=== Data under study ===

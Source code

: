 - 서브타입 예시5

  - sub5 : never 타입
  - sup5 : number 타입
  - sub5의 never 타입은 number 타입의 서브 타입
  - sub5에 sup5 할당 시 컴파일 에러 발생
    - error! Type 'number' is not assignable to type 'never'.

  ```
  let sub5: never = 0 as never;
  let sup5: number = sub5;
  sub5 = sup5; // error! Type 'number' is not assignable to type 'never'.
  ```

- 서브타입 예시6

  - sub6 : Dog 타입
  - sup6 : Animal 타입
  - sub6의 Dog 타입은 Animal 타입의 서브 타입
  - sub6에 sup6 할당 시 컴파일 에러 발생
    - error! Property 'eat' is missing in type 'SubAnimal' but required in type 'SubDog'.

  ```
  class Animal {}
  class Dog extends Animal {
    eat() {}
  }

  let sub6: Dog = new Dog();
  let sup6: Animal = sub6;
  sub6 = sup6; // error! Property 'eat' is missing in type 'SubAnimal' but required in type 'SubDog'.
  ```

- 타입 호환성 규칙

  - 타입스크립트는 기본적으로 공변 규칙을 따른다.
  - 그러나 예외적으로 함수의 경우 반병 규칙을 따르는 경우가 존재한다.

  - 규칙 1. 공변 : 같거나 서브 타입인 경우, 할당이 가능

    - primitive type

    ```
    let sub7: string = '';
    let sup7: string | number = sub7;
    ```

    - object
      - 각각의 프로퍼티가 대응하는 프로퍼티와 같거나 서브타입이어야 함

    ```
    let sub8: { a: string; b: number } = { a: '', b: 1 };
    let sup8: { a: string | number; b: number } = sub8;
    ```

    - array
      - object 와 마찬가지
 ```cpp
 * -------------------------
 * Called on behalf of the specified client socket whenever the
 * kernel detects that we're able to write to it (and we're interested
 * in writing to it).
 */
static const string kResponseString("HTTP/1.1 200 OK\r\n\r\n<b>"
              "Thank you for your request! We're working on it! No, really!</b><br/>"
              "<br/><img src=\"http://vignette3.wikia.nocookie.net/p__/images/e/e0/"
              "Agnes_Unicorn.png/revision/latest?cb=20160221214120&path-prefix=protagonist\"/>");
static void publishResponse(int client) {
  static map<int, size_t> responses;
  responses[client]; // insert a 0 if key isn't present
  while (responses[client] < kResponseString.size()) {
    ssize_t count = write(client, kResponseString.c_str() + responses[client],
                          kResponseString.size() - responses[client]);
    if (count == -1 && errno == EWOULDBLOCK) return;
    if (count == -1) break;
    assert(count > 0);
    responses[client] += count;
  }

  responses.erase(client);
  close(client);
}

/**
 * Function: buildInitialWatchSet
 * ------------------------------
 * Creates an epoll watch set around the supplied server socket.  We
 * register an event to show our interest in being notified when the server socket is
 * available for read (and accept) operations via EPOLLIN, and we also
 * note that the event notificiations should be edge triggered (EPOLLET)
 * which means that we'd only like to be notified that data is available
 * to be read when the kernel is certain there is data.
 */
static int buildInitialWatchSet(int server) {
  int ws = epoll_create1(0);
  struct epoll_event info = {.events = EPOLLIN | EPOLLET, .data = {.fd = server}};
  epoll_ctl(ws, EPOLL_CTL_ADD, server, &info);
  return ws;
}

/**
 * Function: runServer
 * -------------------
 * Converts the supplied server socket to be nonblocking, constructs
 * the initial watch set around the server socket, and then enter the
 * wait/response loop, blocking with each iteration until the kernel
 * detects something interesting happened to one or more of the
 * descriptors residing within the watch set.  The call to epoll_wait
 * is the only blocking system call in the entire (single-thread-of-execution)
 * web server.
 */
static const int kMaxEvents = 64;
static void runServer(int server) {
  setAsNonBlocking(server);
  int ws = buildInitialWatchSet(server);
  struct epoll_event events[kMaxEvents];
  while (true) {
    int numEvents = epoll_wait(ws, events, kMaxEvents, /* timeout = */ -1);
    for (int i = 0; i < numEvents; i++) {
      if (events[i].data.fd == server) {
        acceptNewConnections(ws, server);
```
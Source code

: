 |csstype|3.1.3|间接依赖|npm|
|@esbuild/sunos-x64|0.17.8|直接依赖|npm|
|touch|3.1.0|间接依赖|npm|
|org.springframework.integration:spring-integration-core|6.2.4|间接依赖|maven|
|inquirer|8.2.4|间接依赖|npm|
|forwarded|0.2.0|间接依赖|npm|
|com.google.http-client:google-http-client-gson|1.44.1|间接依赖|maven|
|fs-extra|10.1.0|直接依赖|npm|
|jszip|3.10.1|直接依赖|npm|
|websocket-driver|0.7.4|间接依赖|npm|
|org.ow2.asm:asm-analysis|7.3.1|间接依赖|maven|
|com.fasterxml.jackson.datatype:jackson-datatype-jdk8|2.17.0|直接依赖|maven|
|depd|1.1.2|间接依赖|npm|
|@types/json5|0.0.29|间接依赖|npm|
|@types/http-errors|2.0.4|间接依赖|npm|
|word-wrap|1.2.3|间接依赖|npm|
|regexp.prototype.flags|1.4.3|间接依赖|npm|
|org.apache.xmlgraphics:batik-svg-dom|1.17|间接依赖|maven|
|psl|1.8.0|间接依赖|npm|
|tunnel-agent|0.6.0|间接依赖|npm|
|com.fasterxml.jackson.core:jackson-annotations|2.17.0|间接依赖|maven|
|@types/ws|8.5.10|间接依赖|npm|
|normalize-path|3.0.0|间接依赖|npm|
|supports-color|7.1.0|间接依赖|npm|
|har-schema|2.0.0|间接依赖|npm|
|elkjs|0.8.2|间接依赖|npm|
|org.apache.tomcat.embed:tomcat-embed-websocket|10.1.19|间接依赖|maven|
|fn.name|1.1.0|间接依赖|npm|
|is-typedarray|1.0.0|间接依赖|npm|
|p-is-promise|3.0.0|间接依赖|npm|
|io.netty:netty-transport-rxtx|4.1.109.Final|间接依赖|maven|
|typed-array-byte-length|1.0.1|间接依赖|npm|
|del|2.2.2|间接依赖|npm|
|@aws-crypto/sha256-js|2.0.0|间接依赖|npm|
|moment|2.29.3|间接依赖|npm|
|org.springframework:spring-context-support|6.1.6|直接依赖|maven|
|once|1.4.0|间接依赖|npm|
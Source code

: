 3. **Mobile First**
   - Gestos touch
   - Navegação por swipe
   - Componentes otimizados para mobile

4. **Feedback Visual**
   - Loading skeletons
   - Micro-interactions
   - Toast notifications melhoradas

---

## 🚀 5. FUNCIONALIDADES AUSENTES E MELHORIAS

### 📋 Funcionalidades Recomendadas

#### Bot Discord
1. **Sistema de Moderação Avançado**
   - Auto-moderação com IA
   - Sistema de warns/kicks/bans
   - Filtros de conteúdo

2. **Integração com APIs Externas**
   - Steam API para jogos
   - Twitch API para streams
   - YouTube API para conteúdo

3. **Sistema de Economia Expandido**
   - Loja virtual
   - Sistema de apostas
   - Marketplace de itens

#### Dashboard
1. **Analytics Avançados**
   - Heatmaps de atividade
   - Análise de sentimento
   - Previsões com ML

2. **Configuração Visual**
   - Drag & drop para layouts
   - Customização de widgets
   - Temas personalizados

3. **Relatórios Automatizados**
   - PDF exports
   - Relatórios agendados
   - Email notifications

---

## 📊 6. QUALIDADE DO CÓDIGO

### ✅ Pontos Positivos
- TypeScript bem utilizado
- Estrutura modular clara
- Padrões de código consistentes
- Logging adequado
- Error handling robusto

===

◆ Exercise goal:
From the entries above, show each line that includes the string "path".

◆ Output of the task:
              "Agnes_Unicorn.png/revision/latest?cb=20160221214120&path-prefix=protagonist\"/>");
|normalize-path|3.0.0|间接依赖|npm|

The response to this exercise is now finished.